Data excerpts =

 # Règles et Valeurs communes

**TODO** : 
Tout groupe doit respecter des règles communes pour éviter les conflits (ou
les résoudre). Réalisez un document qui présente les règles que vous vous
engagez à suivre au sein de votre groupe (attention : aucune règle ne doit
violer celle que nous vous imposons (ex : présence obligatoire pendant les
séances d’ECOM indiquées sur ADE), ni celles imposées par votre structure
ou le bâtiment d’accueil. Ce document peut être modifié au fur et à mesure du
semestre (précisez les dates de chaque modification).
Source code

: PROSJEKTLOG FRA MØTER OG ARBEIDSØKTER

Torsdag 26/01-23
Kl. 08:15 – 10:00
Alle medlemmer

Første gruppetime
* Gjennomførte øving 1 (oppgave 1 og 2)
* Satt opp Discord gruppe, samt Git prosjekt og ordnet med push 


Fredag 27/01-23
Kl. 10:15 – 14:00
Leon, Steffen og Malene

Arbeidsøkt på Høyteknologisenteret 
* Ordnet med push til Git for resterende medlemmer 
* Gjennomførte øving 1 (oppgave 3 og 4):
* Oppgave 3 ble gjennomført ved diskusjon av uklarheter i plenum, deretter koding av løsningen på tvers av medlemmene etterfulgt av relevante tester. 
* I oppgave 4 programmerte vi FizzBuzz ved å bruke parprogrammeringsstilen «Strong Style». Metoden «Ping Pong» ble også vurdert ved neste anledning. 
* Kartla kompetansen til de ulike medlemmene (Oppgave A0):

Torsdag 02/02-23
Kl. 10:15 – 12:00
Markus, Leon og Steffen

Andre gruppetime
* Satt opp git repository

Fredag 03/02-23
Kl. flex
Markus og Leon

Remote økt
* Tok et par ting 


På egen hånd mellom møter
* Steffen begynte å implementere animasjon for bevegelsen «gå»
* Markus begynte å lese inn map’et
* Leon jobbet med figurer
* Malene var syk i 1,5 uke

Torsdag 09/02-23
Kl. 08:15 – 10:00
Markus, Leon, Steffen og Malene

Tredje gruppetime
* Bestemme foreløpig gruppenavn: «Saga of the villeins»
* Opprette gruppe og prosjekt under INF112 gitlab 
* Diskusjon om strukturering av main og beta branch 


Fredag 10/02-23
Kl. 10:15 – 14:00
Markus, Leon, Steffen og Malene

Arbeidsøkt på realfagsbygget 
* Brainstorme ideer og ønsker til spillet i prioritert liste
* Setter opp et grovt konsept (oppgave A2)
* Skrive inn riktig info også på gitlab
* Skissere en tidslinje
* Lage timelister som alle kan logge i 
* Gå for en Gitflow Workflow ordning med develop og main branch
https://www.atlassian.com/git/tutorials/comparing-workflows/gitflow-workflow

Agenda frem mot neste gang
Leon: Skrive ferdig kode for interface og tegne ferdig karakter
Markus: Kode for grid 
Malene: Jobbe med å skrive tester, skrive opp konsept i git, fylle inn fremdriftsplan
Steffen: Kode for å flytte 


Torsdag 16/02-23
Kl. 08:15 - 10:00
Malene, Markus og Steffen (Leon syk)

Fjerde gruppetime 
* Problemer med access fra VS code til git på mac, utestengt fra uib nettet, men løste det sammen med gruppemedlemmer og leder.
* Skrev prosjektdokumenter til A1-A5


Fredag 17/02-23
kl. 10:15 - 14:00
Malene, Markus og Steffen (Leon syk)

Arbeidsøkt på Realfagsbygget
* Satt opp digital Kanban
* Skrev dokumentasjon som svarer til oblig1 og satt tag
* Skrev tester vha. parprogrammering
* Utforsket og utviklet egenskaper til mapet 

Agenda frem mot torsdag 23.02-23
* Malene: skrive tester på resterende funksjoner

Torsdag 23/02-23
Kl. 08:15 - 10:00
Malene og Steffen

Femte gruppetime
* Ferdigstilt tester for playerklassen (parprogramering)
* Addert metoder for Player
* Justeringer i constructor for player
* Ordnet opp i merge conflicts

What to work on = Respond with only the number of lines above that include the string "code".

Result for this task = 2